Holiday (Праздник) is a 2019 Russian comedy film written and directed by Alexey Krasovsky.

Initially the premiere of the film was scheduled to take place on December 31, 2018, on the personal YouTube channel of the director. But after the Magnitogorsk apartment block collapse, which left multiple victims, the release was postponed to January 3, 2019.

==Plot==
The Voskresensky family is on special security in late 1941, and despite the Siege of Leningrad is not starving. Since the head of the family, the scientist Georgy Voskresensky, fulfills an important government task, the family's place of residence is a secret.
Until recently they were served by a cook, but on the eve of the film's action the cook has been taken away. The family is going to celebrate the new year of 1942 in their country house. They have a raw chicken, but there is no one to cook it. Denis, the younger son of Voskresensky, invites a hungry girl, Masha, to their celebration. Liza, the eldest daughter, invites a man, Vitaly, whom she says she is about to marry. The family must first hide their wealth from the guests, and then enter into some kind of agreement with them.

==Cast==

Anfisa Chernykh, Alyona Babenko, Yan Tsapnik as Voskresensky's family

- Yan Tsapnik as Georgy Voskresensky
- Alyona Babenko as Margarita Voskresenskaya, Georgy's wife
- Pavel Tabakov as Denis
- Anfisa Chernykh as Liza
- Timofey Tribuntsev as Vitaly
- Asya Chistyakova as Masha
- Yekaterina Gatalskaya as grandmother

==Controversy==
Despite the fact that fundraising on a crowdfunding platform was completed on September 22, the media did not report anything about the film until October 12, 2018, when it was reported that film director Krasovsky was working on a new film, a black comedy about the Siege of Leningrad.

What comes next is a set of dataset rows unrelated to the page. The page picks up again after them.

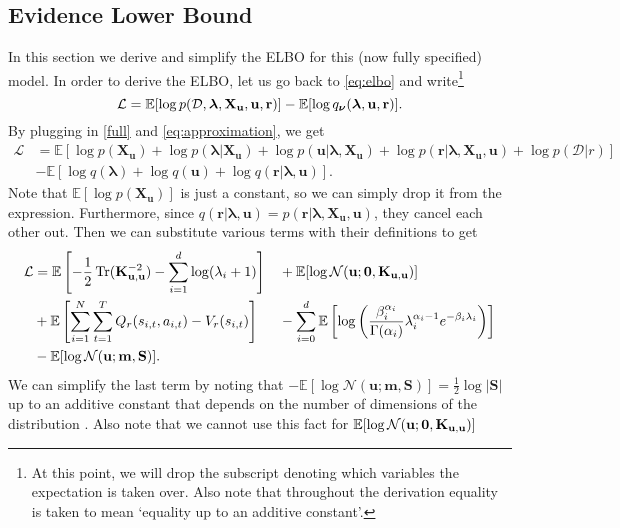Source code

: \documentclass{mprop}
\theoremstyle{definition}
\DeclareMathOperator{\Tr}{Tr}
\begin{document}
\subsection{Evidence Lower Bound} \label{sec:elbo}

In this section we derive and simplify the ELBO for this (now fully specified)
model. In order to derive the ELBO, let us go back to \eqref{eq:elbo} and
write\footnote{At this point, we will drop the subscript denoting which
  variables the expectation is taken over. Also note that throughout the
  derivation equality is taken to mean `equality up to an additive constant'.}
\[ \mathcal{L} = \mathbb{E}[\log p(\mathcal{D}, \bm\lambda, \mathbf{X_u}, \mathbf{u}, \mathbf{r})] -
  \mathbb{E}[\log q_{\bm\nu}(\bm\lambda, \mathbf{u}, \mathbf{r})]. \]
By plugging in \eqref{full} and \eqref{eq:approximation}, we get
\[
  \begin{split}
    \mathcal{L} &= \mathbb{E}[\log p(\mathbf{X_u}) + \log p(\bm\lambda |
    \mathbf{X_u}) + \log p(\mathbf{u} | \bm\lambda, \mathbf{X_u}) + \log
    p(\mathbf{r} | \bm\lambda, \mathbf{X_u}, \mathbf{u}) + \log p(\mathcal{D} | r)] \\
    &- \mathbb{E}[\log q(\bm\lambda) + \log q(\mathbf{u}) + \log q(\mathbf{r} |
    \bm\lambda, \mathbf{u})].
  \end{split}
\]
Note that $\mathbb{E}[\log p(\mathbf{X_u})]$ is just a constant, so we can
simply drop it from the expression. Furthermore, since $q(\mathbf{r} | \bm\lambda,
\mathbf{u}) = p(\mathbf{r} | \bm\lambda, \mathbf{X_u}, \mathbf{u})$, they cancel
each other out. Then we can substitute various terms with their definitions to
get
\begin{alignat*}{3}
  \mathcal{L} &= \mathbb{E}\left[-\frac{1}{2}\Tr(\Kuu^{-2}) -
    \sum_{i=1}^d \log(\lambda_i + 1)\right] &&+ \mathbb{E}[\log
  \mathcal{N}(\mathbf{u}; \mathbf{0}, \Kuu)] \\
  &+ \mathbb{E}\left[ \sum_{i=1}^N \sum_{t=1}^T Q_r(s_{i,t}, a_{i,t}) -
    V_r(s_{i,t}) \right] &&-
  \sum_{i=0}^d\mathbb{E}\left[\log\left(\frac{\beta_i^{\alpha_i}}{\Gamma(\alpha_i)}\lambda_i^{\alpha_i
        - 1}e^{-\beta_i\lambda_i}\right)\right] \\
  &-
  \mathbb{E}[\log\mathcal{N}(\mathbf{u}; \mathbf{m}, \mathbf{S})].
\end{alignat*}
We can simplify the last term by noting that $-\mathbb{E}[\log
\mathcal{N}(\mathbf{u}; \mathbf{m}, \mathbf{S})] = \frac{1}{2}\log|\mathbf{S}|$
up to an additive constant that depends on the number of dimensions of the
distribution \cite{DBLP:journals/tit/AhmedG89}. Also note that we cannot use
this fact for $\mathbb{E}[\log \mathcal{N}(\mathbf{u}; \mathbf{0}, \mathbf{K}_{\mathbf{u},\mathbf{u}})]$
\end{document}
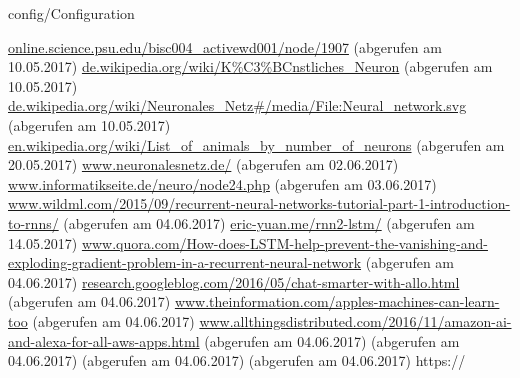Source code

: \documentclass[12pt,headsepline,oneside,ngerman]{scrreprt}
\begin{document}
\graphicspath{{figures/}}

 {config/Configuration}
\pagestyle{headings}






%
%
%
%
%
%


%

\cleardoublepage
\begin{thebibliography}{xxxx}
\url{online.science.psu.edu/bisc004_activewd001/node/1907} (abgerufen am 10.05.2017)
\url{de.wikipedia.org/wiki/K%C3%BCnstliches_Neuron} (abgerufen am 10.05.2017)
\url{de.wikipedia.org/wiki/Neuronales_Netz#/media/File:Neural_network.svg} (abgerufen am 10.05.2017)
\url{en.wikipedia.org/wiki/List_of_animals_by_number_of_neurons} (abgerufen am 20.05.2017)
\url{www.neuronalesnetz.de/} (abgerufen am 02.06.2017)
\url{www.informatikseite.de/neuro/node24.php} (abgerufen am 03.06.2017)
\url{www.wildml.com/2015/09/recurrent-neural-networks-tutorial-part-1-introduction-to-rnns/} (abgerufen am 04.06.2017)
\url{eric-yuan.me/rnn2-lstm/} (abgerufen am 14.05.2017)
\url{www.quora.com/How-does-LSTM-help-prevent-the-vanishing-and-exploding-gradient-problem-in-a-recurrent-neural-network} (abgerufen am 04.06.2017)
\url{research.googleblog.com/2016/05/chat-smarter-with-allo.html} (abgerufen am 04.06.2017)
\url{www.theinformation.com/apples-machines-can-learn-too} (abgerufen am 04.06.2017)
\url{www.allthingsdistributed.com/2016/11/amazon-ai-and-alexa-for-all-aws-apps.html} (abgerufen am 04.06.2017)
\url{} (abgerufen am 04.06.2017)
\url{} (abgerufen am 04.06.2017)
\url{} (abgerufen am 04.06.2017)
https://

\end{thebibliography}
\renewcommand{\bibname}{Literaturverzeichnis}

%

\cleardoublepage
{}
\listoffigures
\end{document}
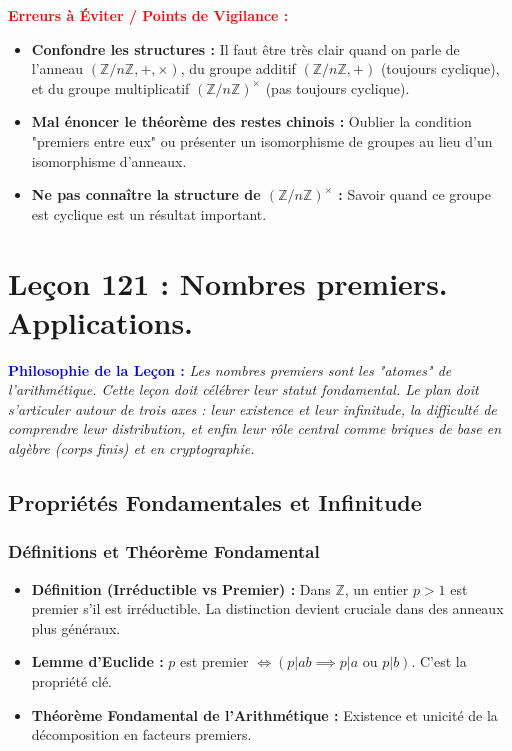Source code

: \documentclass[12pt, a4paper, parskip=full]{report}
\theoremstyle{agregstyle}
\newenvironment{philosophie}
  {\par\medskip\noindent\begin{oframed}\noindent\textbf{\textcolor{blue}{Philosophie de la Leçon :}}\itshape}
  {\end{oframed}\par\medskip}
\newenvironment{erreurs}
  {\par\medskip\noindent\begin{oframed}\noindent\textbf{\textcolor{red}{Erreurs à Éviter / Points de Vigilance :}}}
  {\end{oframed}\par\medskip}
\begin{document}
\begin{erreurs}
    \begin{itemize}
        \item \textbf{Confondre les structures :} Il faut être très clair quand on parle de l'anneau $(\mathbb{Z}/n\mathbb{Z}, +, \times)$, du groupe additif $(\mathbb{Z}/n\mathbb{Z}, +)$ (toujours cyclique), et du groupe multiplicatif $(\mathbb{Z}/n\mathbb{Z})^\times$ (pas toujours cyclique).
        \item \textbf{Mal énoncer le théorème des restes chinois :} Oublier la condition "premiers entre eux" ou présenter un isomorphisme de groupes au lieu d'un isomorphisme d'anneaux.
        \item \textbf{Ne pas connaître la structure de $(\mathbb{Z}/n\mathbb{Z})^\times$ :} Savoir quand ce groupe est cyclique est un résultat important.
    \end{itemize}
\end{erreurs}

\newpage
\chapter{Leçon 121 : Nombres premiers. Applications.}

\begin{philosophie}
    Les nombres premiers sont les "atomes" de l'arithmétique. Cette leçon doit célébrer leur statut fondamental. Le plan doit s'articuler autour de trois axes : leur existence et leur infinitude, la difficulté de comprendre leur distribution, et enfin leur rôle central comme briques de base en algèbre (corps finis) et en cryptographie.
\end{philosophie}

\section{Propriétés Fondamentales et Infinitude}

\subsection{Définitions et Théorème Fondamental}
\begin{itemize}
    \item \textbf{Définition (Irréductible vs Premier) :} Dans $\mathbb{Z}$, un entier $p>1$ est premier s'il est irréductible. La distinction devient cruciale dans des anneaux plus généraux.
    \item \textbf{Lemme d'Euclide :} $p$ est premier $\iff (p|ab \implies p|a \text{ ou } p|b)$. C'est la propriété clé.
    \item \textbf{Théorème Fondamental de l'Arithmétique :} Existence et unicité de la décomposition en facteurs premiers.
\end{itemize}
\end{document}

After the appearance of information in the media, a number of famous personalities immediately began to criticize the film, despite the fact that it had not yet been screened. Radio host Sergei Stillavin posted a post on Facebook in which he claimed that the authors of the film
were treading on a sacred theme.

Video blogger Dmitry Puchkov released videos criticizing the film.

===Attempted ban===
State Duma deputy Sergey Boyarsky (son of actor Mikhail Boyarsky) called the picture blasphemy and promised to prevent it from being filmed. Andrey Turchak appealed to the Minister of Culture, Vladimir Medinsky, that under no circumstances should he issue a rental certificate for the film.

The media noted that if Holiday were not given a rolling ID, this would be the second time that a film comedy was banned in Russia, the first being The Death of Stalin.